## Stored entries
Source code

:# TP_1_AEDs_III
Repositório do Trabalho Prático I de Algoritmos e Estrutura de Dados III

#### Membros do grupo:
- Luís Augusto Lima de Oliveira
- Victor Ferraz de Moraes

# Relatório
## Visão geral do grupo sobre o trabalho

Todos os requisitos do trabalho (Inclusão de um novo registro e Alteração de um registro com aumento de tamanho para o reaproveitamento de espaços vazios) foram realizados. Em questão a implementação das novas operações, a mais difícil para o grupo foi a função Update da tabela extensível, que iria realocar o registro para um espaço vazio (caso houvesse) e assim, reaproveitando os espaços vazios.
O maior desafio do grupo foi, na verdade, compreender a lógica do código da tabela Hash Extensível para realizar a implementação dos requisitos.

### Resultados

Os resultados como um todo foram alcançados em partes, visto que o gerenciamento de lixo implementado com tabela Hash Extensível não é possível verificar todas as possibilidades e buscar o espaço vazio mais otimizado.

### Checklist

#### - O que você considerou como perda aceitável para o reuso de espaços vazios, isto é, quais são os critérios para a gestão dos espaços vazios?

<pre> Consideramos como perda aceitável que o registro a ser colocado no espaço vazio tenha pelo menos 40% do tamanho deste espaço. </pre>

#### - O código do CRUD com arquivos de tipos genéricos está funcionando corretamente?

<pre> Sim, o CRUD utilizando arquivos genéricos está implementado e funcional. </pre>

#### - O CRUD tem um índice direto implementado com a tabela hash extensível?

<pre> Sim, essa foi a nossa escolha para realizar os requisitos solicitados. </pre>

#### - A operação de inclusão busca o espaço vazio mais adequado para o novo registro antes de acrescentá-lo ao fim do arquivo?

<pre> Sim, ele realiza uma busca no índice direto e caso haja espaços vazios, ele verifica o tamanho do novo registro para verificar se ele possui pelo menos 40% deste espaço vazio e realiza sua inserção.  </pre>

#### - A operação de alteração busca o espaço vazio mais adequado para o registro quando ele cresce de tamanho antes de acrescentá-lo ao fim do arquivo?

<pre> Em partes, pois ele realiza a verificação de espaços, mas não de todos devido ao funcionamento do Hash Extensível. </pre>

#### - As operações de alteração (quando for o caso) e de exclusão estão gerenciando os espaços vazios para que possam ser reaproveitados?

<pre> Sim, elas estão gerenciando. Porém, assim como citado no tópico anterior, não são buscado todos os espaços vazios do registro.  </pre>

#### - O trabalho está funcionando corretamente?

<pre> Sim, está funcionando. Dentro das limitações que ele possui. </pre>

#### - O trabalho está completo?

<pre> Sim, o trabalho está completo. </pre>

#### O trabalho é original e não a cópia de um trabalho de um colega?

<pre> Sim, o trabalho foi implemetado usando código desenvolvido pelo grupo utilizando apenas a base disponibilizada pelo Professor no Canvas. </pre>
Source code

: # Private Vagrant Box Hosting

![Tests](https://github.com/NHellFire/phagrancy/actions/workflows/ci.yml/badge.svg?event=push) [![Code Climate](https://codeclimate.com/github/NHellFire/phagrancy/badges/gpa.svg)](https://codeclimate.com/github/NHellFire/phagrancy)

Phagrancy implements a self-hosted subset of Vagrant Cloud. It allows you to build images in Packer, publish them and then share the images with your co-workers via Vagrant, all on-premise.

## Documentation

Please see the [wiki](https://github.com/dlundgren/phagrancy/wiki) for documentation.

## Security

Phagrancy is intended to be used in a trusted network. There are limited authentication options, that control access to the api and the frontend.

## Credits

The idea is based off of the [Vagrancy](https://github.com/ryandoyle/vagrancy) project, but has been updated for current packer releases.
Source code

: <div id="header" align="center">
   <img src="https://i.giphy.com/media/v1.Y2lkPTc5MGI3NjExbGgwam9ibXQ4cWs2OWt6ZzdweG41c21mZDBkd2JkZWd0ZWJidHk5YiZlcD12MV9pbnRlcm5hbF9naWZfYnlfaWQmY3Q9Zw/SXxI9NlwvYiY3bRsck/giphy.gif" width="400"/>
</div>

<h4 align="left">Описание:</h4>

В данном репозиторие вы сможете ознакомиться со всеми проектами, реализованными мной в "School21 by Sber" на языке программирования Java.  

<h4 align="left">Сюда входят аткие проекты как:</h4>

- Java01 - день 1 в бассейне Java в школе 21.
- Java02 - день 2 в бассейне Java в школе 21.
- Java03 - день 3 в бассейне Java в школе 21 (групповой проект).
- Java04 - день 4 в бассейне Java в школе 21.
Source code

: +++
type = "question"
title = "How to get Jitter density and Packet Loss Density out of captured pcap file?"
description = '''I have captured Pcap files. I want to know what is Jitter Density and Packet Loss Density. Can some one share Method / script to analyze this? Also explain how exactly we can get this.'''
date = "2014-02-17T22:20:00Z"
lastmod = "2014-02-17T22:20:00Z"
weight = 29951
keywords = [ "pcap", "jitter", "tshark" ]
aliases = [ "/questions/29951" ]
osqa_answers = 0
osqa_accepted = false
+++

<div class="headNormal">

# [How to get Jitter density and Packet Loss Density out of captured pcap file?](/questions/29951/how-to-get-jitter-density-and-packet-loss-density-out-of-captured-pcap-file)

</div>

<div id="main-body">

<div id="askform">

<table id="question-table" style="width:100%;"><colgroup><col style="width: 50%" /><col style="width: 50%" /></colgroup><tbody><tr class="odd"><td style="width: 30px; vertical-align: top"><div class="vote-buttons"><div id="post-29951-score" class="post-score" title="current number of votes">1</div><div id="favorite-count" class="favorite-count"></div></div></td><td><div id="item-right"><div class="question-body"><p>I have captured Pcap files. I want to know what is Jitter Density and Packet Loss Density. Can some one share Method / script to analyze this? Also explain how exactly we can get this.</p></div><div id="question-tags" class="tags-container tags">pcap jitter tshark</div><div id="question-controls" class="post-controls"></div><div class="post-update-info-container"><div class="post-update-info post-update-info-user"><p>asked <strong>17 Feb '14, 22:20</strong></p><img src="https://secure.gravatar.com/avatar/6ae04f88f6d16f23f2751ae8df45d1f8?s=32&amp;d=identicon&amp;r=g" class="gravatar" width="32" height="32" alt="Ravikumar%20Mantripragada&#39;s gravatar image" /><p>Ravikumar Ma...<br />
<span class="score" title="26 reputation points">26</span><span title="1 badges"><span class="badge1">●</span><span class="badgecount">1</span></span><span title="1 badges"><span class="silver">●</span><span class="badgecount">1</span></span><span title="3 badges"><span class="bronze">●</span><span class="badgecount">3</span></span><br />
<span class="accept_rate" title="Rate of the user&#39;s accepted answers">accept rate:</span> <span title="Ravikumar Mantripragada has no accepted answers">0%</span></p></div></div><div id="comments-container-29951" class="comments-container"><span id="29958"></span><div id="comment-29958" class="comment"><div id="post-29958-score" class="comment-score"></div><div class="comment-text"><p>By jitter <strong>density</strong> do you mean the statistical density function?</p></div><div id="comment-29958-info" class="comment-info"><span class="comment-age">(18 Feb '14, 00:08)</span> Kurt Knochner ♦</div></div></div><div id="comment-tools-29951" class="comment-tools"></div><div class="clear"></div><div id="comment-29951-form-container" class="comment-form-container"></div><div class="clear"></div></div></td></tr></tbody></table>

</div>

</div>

## REQUIRED WORK
Repeat all the data, every line exactly.

## SOLUTION FOR THIS EXERCISE
Source code

:# TP_1_AEDs_III
Repositório do Trabalho Prático I de Algoritmos e Estrutura de Dados III

#### Membros do grupo:
- Luís Augusto Lima de Oliveira
- Victor Ferraz de Moraes

# Relatório
## Visão geral do grupo sobre o trabalho

Todos os requisitos do trabalho (Inclusão de um novo registro e Alteração de um registro com aumento de tamanho para o reaproveitamento de espaços vazios) foram realizados. Em questão a implementação das novas operações, a mais difícil para o grupo foi a função Update da tabela extensível, que iria realocar o registro para um espaço vazio (caso houvesse) e assim, reaproveitando os espaços vazios.
O maior desafio do grupo foi, na verdade, compreender a lógica do código da tabela Hash Extensível para realizar a implementação dos requisitos.

### Resultados

Os resultados como um todo foram alcançados em partes, visto que o gerenciamento de lixo implementado com tabela Hash Extensível não é possível verificar todas as possibilidades e buscar o espaço vazio mais otimizado.

### Checklist

#### - O que você considerou como perda aceitável para o reuso de espaços vazios, isto é, quais são os critérios para a gestão dos espaços vazios?

<pre> Consideramos como perda aceitável que o registro a ser colocado no espaço vazio tenha pelo menos 40% do tamanho deste espaço. </pre>

#### - O código do CRUD com arquivos de tipos genéricos está funcionando corretamente?

<pre> Sim, o CRUD utilizando arquivos genéricos está implementado e funcional. </pre>

#### - O CRUD tem um índice direto implementado com a tabela hash extensível?

<pre> Sim, essa foi a nossa escolha para realizar os requisitos solicitados. </pre>

#### - A operação de inclusão busca o espaço vazio mais adequado para o novo registro antes de acrescentá-lo ao fim do arquivo?

<pre> Sim, ele realiza uma busca no índice direto e caso haja espaços vazios, ele verifica o tamanho do novo registro para verificar se ele possui pelo menos 40% deste espaço vazio e realiza sua inserção.  </pre>

#### - A operação de alteração busca o espaço vazio mais adequado para o registro quando ele cresce de tamanho antes de acrescentá-lo ao fim do arquivo?

<pre> Em partes, pois ele realiza a verificação de espaços, mas não de todos devido ao funcionamento do Hash Extensível. </pre>

#### - As operações de alteração (quando for o caso) e de exclusão estão gerenciando os espaços vazios para que possam ser reaproveitados?

<pre> Sim, elas estão gerenciando. Porém, assim como citado no tópico anterior, não são buscado todos os espaços vazios do registro.  </pre>

#### - O trabalho está funcionando corretamente?

<pre> Sim, está funcionando. Dentro das limitações que ele possui. </pre>

#### - O trabalho está completo?

<pre> Sim, o trabalho está completo. </pre>

#### O trabalho é original e não a cópia de um trabalho de um colega?

<pre> Sim, o trabalho foi implemetado usando código desenvolvido pelo grupo utilizando apenas a base disponibilizada pelo Professor no Canvas. </pre>
Source code

: # Private Vagrant Box Hosting

![Tests](https://github.com/NHellFire/phagrancy/actions/workflows/ci.yml/badge.svg?event=push) [![Code Climate](https://codeclimate.com/github/NHellFire/phagrancy/badges/gpa.svg)](https://codeclimate.com/github/NHellFire/phagrancy)

Phagrancy implements a self-hosted subset of Vagrant Cloud. It allows you to build images in Packer, publish them and then share the images with your co-workers via Vagrant, all on-premise.

## Documentation

Please see the [wiki](https://github.com/dlundgren/phagrancy/wiki) for documentation.

## Security

Phagrancy is intended to be used in a trusted network. There are limited authentication options, that control access to the api and the frontend.

## Credits

The idea is based off of the [Vagrancy](https://github.com/ryandoyle/vagrancy) project, but has been updated for current packer releases.
Source code

: <div id="header" align="center">
   <img src="https://i.giphy.com/media/v1.Y2lkPTc5MGI3NjExbGgwam9ibXQ4cWs2OWt6ZzdweG41c21mZDBkd2JkZWd0ZWJidHk5YiZlcD12MV9pbnRlcm5hbF9naWZfYnlfaWQmY3Q9Zw/SXxI9NlwvYiY3bRsck/giphy.gif" width="400"/>
</div>

<h4 align="left">Описание:</h4>

В данном репозиторие вы сможете ознакомиться со всеми проектами, реализованными мной в "School21 by Sber" на языке программирования Java.  

<h4 align="left">Сюда входят аткие проекты как:</h4>

- Java01 - день 1 в бассейне Java в школе 21.
- Java02 - день 2 в бассейне Java в школе 21.
- Java03 - день 3 в бассейне Java в школе 21 (групповой проект).
- Java04 - день 4 в бассейне Java в школе 21.
Source code

: +++
type = "question"
title = "How to get Jitter density and Packet Loss Density out of captured pcap file?"
description = '''I have captured Pcap files. I want to know what is Jitter Density and Packet Loss Density. Can some one share Method / script to analyze this? Also explain how exactly we can get this.'''
date = "2014-02-17T22:20:00Z"
lastmod = "2014-02-17T22:20:00Z"
weight = 29951
keywords = [ "pcap", "jitter", "tshark" ]
aliases = [ "/questions/29951" ]
osqa_answers = 0
osqa_accepted = false
+++

<div class="headNormal">

# [How to get Jitter density and Packet Loss Density out of captured pcap file?](/questions/29951/how-to-get-jitter-density-and-packet-loss-density-out-of-captured-pcap-file)

</div>

<div id="main-body">

<div id="askform">

<table id="question-table" style="width:100%;"><colgroup><col style="width: 50%" /><col style="width: 50%" /></colgroup><tbody><tr class="odd"><td style="width: 30px; vertical-align: top"><div class="vote-buttons"><div id="post-29951-score" class="post-score" title="current number of votes">1</div><div id="favorite-count" class="favorite-count"></div></div></td><td><div id="item-right"><div class="question-body"><p>I have captured Pcap files. I want to know what is Jitter Density and Packet Loss Density. Can some one share Method / script to analyze this? Also explain how exactly we can get this.</p></div><div id="question-tags" class="tags-container tags">pcap jitter tshark</div><div id="question-controls" class="post-controls"></div><div class="post-update-info-container"><div class="post-update-info post-update-info-user"><p>asked <strong>17 Feb '14, 22:20</strong></p><img src="https://secure.gravatar.com/avatar/6ae04f88f6d16f23f2751ae8df45d1f8?s=32&amp;d=identicon&amp;r=g" class="gravatar" width="32" height="32" alt="Ravikumar%20Mantripragada&#39;s gravatar image" /><p>Ravikumar Ma...<br />
<span class="score" title="26 reputation points">26</span><span title="1 badges"><span class="badge1">●</span><span class="badgecount">1</span></span><span title="1 badges"><span class="silver">●</span><span class="badgecount">1</span></span><span title="3 badges"><span class="bronze">●</span><span class="badgecount">3</span></span><br />
<span class="accept_rate" title="Rate of the user&#39;s accepted answers">accept rate:</span> <span title="Ravikumar Mantripragada has no accepted answers">0%</span></p></div></div><div id="comments-container-29951" class="comments-container"><span id="29958"></span><div id="comment-29958" class="comment"><div id="post-29958-score" class="comment-score"></div><div class="comment-text"><p>By jitter <strong>density</strong> do you mean the statistical density function?</p></div><div id="comment-29958-info" class="comment-info"><span class="comment-age">(18 Feb '14, 00:08)</span> Kurt Knochner ♦</div></div></div><div id="comment-tools-29951" class="comment-tools"></div><div class="clear"></div><div id="comment-29951-form-container" class="comment-form-container"></div><div class="clear"></div></div></td></tr></tbody></table>

</div>

</div>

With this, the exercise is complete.